What this task involves:
Look through the data that follows and copy each line with the string "stylovani".

________

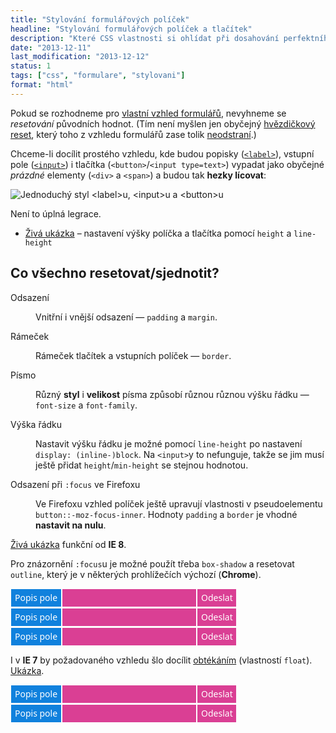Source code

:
 ```yaml
---
title: "Stylování formulářových políček"
headline: "Stylování formulářových políček a tlačítek"
description: "Které CSS vlastnosti si ohlídat při dosahování perfektního stylu vstupní políček a odesílacích tlačítek. "
date: "2013-12-11"
last_modification: "2013-12-12"
status: 1
tags: ["css", "formulare", "stylovani"]
format: "html"
---
```


<p>Pokud se rozhodneme pro <a href="/vzhled-formularu">vlastní vzhled formulářů</a>, nevyhneme se <i>resetování</i> původních hodnot. (Tím není myšlen jen obyčejný <a href="/css-reset#hvezdickovy">hvězdičkový reset</a>, který toho z vzhledu formulářů zase tolik <a href="/css-reset-formularu">neodstraní</a>.)</p>

<p>Chceme-li docílit prostého vzhledu, kde budou popisky (<a href="/label-for"><code>&lt;label></code></a>), vstupní pole (<a href="/input"><code>&lt;input></code></a>) i tlačítka (<code>&lt;button></code>/<code>&lt;input type=text></code>) vypadat jako obyčejné <i>prázdné</i> elementy (<code>&lt;div></code> a <code>&lt;span></code>) a budou tak <b>hezky lícovat</b>:</p>

<p><img src="/files/stylovani-inputu/label-input-button.png" alt="Jednoduchý styl &lt;label>u, &lt;input>u a &lt;button>u" class="border"></p>

<p>Není to úplná legrace.</p>

<div class="external-content">
  <ul>
    <li><a href="https://kod.djpw.cz/uvqb">Živá ukázka</a> – nastavení výšky políčka a tlačítka pomocí <code>height</code> a <code>line-height</code></li>
  </ul>
</div>


<h2 id="reset">Co všechno resetovat/sjednotit?</h2>
<dl>
  <dt id="odsazeni">Odsazení</dt>
  <dd>
    <p>Vnitřní i vnější odsazení — <code>padding</code> a <code>margin</code>.</p>
  </dd>
  
  <dt id="border">Rámeček</dt>
  <dd>
    <p>Rámeček tlačítek a vstupních políček — <code>border</code>.</p>
  </dd>
  
  <dt id="pismo">Písmo</dt>
  <dd>
    <p>Různý <b>styl</b> i <b>velikost</b> písma způsobí různou různou výšku řádku — <code>font-size</code> a <code>font-family</code>.</p>
  </dd>
  
  <dt id="vyska-radku">Výška řádku</dt>
  <dd>
    <p>Nastavit výšku řádku je možné pomocí <code>line-height</code>  po nastavení <code>display: (inline-)block</code>. Na <code>&lt;input></code>y to nefunguje, takže se jim musí ještě přidat <code>height</code>/<code>min-height</code> se stejnou hodnotou.</p>
  </dd>
  
  <dt id="-moz-focus-inner">Odsazení při <code>:focus</code> ve Firefoxu</dt>
  <dd>
    <p>Ve Firefoxu vzhled políček ještě upravují vlastnosti v pseudoelementu <code>button::-moz-focus-inner</code>. Hodnoty <code>padding</code> a <code>border</code> je vhodné <b>nastavit na nulu</b>.</p>
  </dd>
</dl>

<p><a href="https://kod.djpw.cz/jxw">Živá ukázka</a> funkční od <b>IE 8</b>.</p>
<p>Pro znázornění <code>:focus</code>u je možné použít třeba <code>box-shadow</code> a resetovat <code>outline</code>, který je v některých prohlížečích výchozí (<b>Chrome</b>).</p>
<!-- Starší https://kod.djpw.cz/tkw -->

<div class="live">
  <style>
    .jako-text label, .jako-text input, .jako-text button {
      background: #DA3F94; color: #fff; /* Jen barvy */
      display: inline-block; 
      padding: 0 .4em; 
      border: 0; 
      margin: .1em; 
      line-height: 2em;
      height: 2em; /* pro <input> */
      font-size: 100%;
      font-family: "Segoe UI", Arial;
    }
    
    .jako-text input[type=text] {background: #0D6AB7; color: #8ECCF0}
    .jako-text label {background: #1081DD;} 
      
    .jako-text input::-moz-focus-inner, .jako-text button::-moz-focus-inner {padding: 0; border: 0}
    .jako-text button:focus, .jako-text input:focus {box-shadow: 0 0 4px #DA3F94; outline: 0}
  </style>
  <div class="jako-text">
    <label for="input">Popis pole</label><input type="text" id="input"><button>Odeslat</button>
  </div>
  
  <div class="jako-text">
    <label for="input2">Popis pole</label><input type="text" id="input2"><input type="submit" value="Odeslat">
  </div>
  
  <div class="jako-text">
    <label for="input3">Popis pole</label><input type="text" id="input3"><button>Odeslat</button>
  </div>
</div>

<p>I v <b>IE 7</b> by požadovaného vzhledu šlo docílit <a href="/float">obtékáním</a> (vlastností <code>float</code>). <a href="https://kod.djpw.cz/ixw">Ukázka</a>.</p>
<!-- Starší https://kod.djpw.cz/zkw -->

<div class="live">
  <style>
    .jako-text2 label, .jako-text2 input, .jako-text2 button {
      background: #DA3F94; color: #fff; /* Jen barvy */
      float: left;
      padding: 0 .4em; 
      border: 0; 
      margin: .1em; 
      line-height: 2em;
      height: 2em; /* pro <input> */
      font-size: 100%;
      font-family: "Segoe UI", Arial;
    }
    
    .jako-text2 input[type=text] {background: #0D6AB7; color: #8ECCF0}
    .jako-text2 label {background: #1081DD; clear: left} 
    
    .jako-text2 input::-moz-focus-inner, .jako-text2 button::-moz-focus-inner {padding: 0; border: 0}
    .jako-text2 button:focus, .jako-text2 input:focus {box-shadow: 0 0 4px #DA3F94; outline: 0}
  </style>
  <div class="jako-text2">
    <label for="input4">Popis pole</label><input type="text" id="input4"><button>Odeslat</button>
  </div>
  
  <div class="jako-text2">
    <label for="input5">Popis pole</label><input type="text" id="input5"><input type="submit" value="Odeslat">
  </div>
  
  <br clear="all">
</div>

________

Answer space:
tags: ["css", "formulare", "stylovani"]
<p><img src="/files/stylovani-inputu/label-input-button.png" alt="Jednoduchý styl &lt;label>u, &lt;input>u a &lt;button>u" class="border"></p>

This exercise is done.